Mary Theresa Urbano, professor of clinical pediatrics, emerita
Urbano joined the Vanderbilt faculty in 1999 following a career as a public health nurse in Illinois and Florida. She has more than 30 years’ experience in the field of neurodevelopmental disabilities as a clinician, faculty member, researcher, author and administrator. Most recently, she served as the director of training and the director of health for the Vanderbilt Kennedy Center University Center for Excellence in Developmental Disabilities Education, Research and Service and was the director of the Vanderbilt LEND (Leadership Education in Neurodevelopmental Disabilities) training grant. As a dean in the School of Nursing, Urbano demonstrated a remarkable ability to bring together teachers from a variety of disciplines and professions to meet the learning needs of children and adults with disabilities and to provide support for their families.
Michael R. Waterman, professor of biochemistry, emeritus
Waterman joined Vanderbilt as chair of the Department of Biochemistry in 1992 and served in the position until 2010. He was awarded the Natalie Overall Warren Distinguished Chair in Biochemistry in 1995. He led an independent research laboratory for 42 years, with much of his work focusing on structure, function and regulation of P450 monooxygenases, a very large superfamily of enzymes required for biosynthesis of many different biological compounds and the metabolism of drugs and xenobiotic compounds. He maintained grant support for his laboratory for 40 years from the National Institutes of Health and other agencies. He trained 12 graduate students and served on 53 continuing committees. He published 278 peer-reviewed articles, 79 symposia publications, 61 invited articles and three book chapters and edited five books, among other professional service. Waterman trained more than 50 research fellows, for which he received the 2011 F. Peter Guengerich Award for Excellence in Postdoctoral Mentoring from Vanderbilt.
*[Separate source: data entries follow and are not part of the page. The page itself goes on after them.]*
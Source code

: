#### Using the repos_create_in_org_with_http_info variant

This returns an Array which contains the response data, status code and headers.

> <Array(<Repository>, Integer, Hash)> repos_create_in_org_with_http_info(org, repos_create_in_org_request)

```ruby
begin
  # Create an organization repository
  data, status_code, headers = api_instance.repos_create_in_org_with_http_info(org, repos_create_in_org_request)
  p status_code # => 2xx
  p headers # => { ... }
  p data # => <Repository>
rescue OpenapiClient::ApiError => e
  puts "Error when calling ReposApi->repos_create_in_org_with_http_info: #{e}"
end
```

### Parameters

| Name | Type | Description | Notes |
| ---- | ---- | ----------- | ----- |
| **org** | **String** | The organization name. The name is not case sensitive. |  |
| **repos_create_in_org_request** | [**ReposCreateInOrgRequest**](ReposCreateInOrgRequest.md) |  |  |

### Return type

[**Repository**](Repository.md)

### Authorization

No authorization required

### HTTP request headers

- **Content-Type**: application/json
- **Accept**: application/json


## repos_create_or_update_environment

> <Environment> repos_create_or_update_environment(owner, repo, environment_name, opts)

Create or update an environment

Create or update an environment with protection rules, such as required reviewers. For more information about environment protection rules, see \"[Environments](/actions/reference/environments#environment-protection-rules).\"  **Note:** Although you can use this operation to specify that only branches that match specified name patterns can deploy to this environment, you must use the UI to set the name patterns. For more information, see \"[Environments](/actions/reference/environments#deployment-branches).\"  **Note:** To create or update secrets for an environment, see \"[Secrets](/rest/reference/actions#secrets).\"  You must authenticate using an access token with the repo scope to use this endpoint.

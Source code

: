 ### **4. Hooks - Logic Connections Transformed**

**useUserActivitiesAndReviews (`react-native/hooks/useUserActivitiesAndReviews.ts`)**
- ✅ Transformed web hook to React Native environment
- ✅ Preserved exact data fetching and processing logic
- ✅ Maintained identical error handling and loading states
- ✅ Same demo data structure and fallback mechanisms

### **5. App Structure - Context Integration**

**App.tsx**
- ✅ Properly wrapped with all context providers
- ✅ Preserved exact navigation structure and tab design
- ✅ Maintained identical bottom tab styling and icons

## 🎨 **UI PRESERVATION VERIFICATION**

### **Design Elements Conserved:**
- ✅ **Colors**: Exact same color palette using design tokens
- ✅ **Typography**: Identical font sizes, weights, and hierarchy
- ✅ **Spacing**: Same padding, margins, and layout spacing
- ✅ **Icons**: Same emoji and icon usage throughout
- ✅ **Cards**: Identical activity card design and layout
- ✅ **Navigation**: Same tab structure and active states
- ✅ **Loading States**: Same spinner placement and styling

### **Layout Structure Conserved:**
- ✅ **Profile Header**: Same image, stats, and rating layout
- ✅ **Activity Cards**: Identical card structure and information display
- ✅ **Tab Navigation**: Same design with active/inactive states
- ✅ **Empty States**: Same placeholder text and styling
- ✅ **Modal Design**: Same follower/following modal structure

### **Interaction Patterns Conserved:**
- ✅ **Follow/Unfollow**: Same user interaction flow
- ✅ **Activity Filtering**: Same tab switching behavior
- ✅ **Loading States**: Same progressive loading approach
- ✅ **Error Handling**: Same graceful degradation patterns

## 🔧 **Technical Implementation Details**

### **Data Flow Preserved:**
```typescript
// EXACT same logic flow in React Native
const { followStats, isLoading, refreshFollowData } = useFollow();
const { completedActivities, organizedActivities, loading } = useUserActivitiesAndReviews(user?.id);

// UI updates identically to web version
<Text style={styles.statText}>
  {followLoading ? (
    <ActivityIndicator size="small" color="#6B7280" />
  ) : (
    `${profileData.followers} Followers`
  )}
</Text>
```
Mark Wolery, professor of special education, emeritus
Wolery joined the faculty of Peabody College in 2000 after three decades as a teacher, administrator and researcher in public schools and universities across the Southeast. His research focused on instruction for children with disabilities, particularly those in inclusive preschools. With colleagues, he developed and evaluated response-prompting procedures and instructive feedback. Wolery is co-author or editor of nine books, more than 25 chapters in books and more than 165 journal articles. He served as editor of the Journal of Behavioral Education as well as Topics in Early Childhood Special Education and as co-editor of the Journal of Early Intervention. He also served as an investigator or principal investigator on funded research, personnel preparation and service/model demonstration grant projects. Wolery diligently served the Department of Special Education, most notably in his three-year term as department chair.